Apple SVP Craig Federighi has discussed in a new interview the reaction to the iCloud Child Safety features announced last week.
Federighi, Apple’s senior vice president of software engineering, emphasized that the new system will be auditable, but did conceded that the tech giant stumbled in last week’s unveiling of two new tools.
The first is aimed at identifying known sexually explicit images of children stored in the company’s cloud storage service and the second will allow parents to better monitor what images are being shared with and by their children through text messages.
“We wish that this had come out a little more clearly for everyone because we feel very positive and strongly about what we’re doing, and we can see that it’s been widely misunderstood,” he told the Wall Street Journal in an interview.

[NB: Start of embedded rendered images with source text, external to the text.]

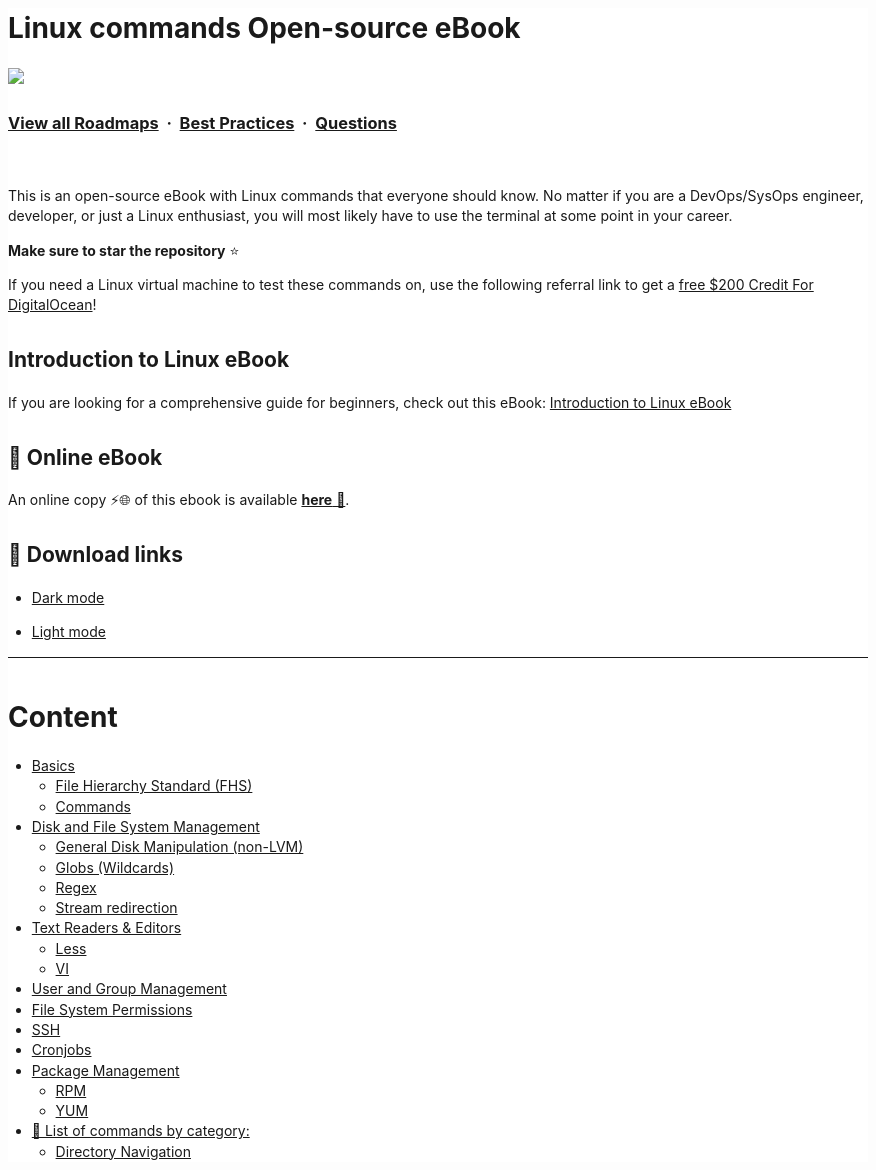 # Linux commands Open-source eBook

![](https://i.imgur.com/waxVImv.png)
### [View all Roadmaps](https://github.com/nholuongut/all-roadmaps) &nbsp;&middot;&nbsp; [Best Practices](https://github.com/nholuongut/all-roadmaps/blob/main/public/best-practices/) &nbsp;&middot;&nbsp; [Questions](https://www.linkedin.com/in/nholuong/)
<br/>


This is an open-source eBook with Linux commands that everyone should know. No matter if you are a DevOps/SysOps engineer, developer, or just a Linux enthusiast, you will most likely have to use the terminal at some point in your career.

**Make sure to star the repository** ⭐

If you need a Linux virtual machine to test these commands on, use the following referral link to get a [free $200 Credit For DigitalOcean](https://m.do.co/c/2a9bba940f39)!

## Introduction to Linux eBook

If you are looking for a comprehensive guide for beginners, check out this eBook: [Introduction to Linux eBook](https://leanpub.com/introduction-to-linux)

## 📙 Online eBook

An online copy :zap:🌐 of this ebook is available [**here** 📙](https://github.com/nholuongut/linux-commands-ebook).

## 🔽 Download links

- [Dark mode](https://github.com/nholuongut/linux-commands-ebook/blob/main/ebook/en/export/101-linux-commands-ebook-dark.pdf)

- [Light mode](https://github.com/nholuongut/linux-commands-ebook/blob/main/ebook/en/export/101-linux-commands-ebook-light.pdf)

---

# Content 

- [Basics](#basics)
  - [File Hierarchy Standard (FHS)](#file-hierarchy-standard-fhs)
  - [Commands](#commands)
- [Disk and File System Management](#disk-and-file-system-management)
  - [General Disk Manipulation (non-LVM)](#general-disk-manipulation-non-lvm)
  - [Globs (Wildcards)](#globs-wildcards)
  - [Regex](#regex)
  - [Stream redirection](#stream-redirection)
- [Text Readers & Editors](#text-readers--editors)
  - [Less](#less)
  - [VI](#vi)
- [User and Group Management](#user-and-group-management)
- [File System Permissions](#file-system-permissions)
- [SSH](#ssh)
- [Cronjobs](#cronjobs)
- [Package Management](#package-management)
  - [RPM](#rpm)
  - [YUM](#yum)
- [📃 List of commands by category:](#-list-of-commands-by-category)
    - [Directory Navigation](#directory-navigation)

“I grant you, in hindsight, introducing these two features at the same time was a recipe for this kind of confusion,” he continued. “It’s really clear a lot of messages got jumbled up pretty badly. I do believe the soundbite that got out early was, ‘oh my god, Apple is scanning my phone for images.’ This is not what is happening.”
The Apple exec also noted a few new details regarding the system’s safeguards, including the fact that users will need to have around 30 matches for CSAM content in their Photos library before Apple is notified. The company them confirms if the images are indeed real instances of CSAM:
If and only if you meet a threshold of something on the order of 30 known child pornographic images matching, only then does Apple know anything about your account and know anything about those images, and at that point, only knows about those images, not about any of your other images. This isn’t doing some analysis for did you have a picture of your child in the bathtub? Or, for that matter, did you have a picture of some pornography of any other sort? This is literally only matching on the exact fingerprints of specific known child pornographic images.
He also pointed out the security advantage of placing the matching process on the iPhone directly, rather than it occurring on iCloud’s servers.
Federighi also explained the advantages of putting the matching process directly on the device itself rather that on iCloud servers:
Because it’s on the [phone], security researchers are constantly able to introspect what’s happening in Apple’s [phone] software. So if any changes were made that were to expand the scope of this in some way —in a way that we had committed to not doing—there’s verifiability, they can spot that that’s happening.
Overall, Federighi acknowledged the confusion about the tools.
“In hindsight, introducing these two features at the same time was a recipe for this kind of confusion,” he said. “By releasing them at the same time, people technically connected them and got very scared: What’s happening with my messages? The answer is…nothing is happening with your messages.”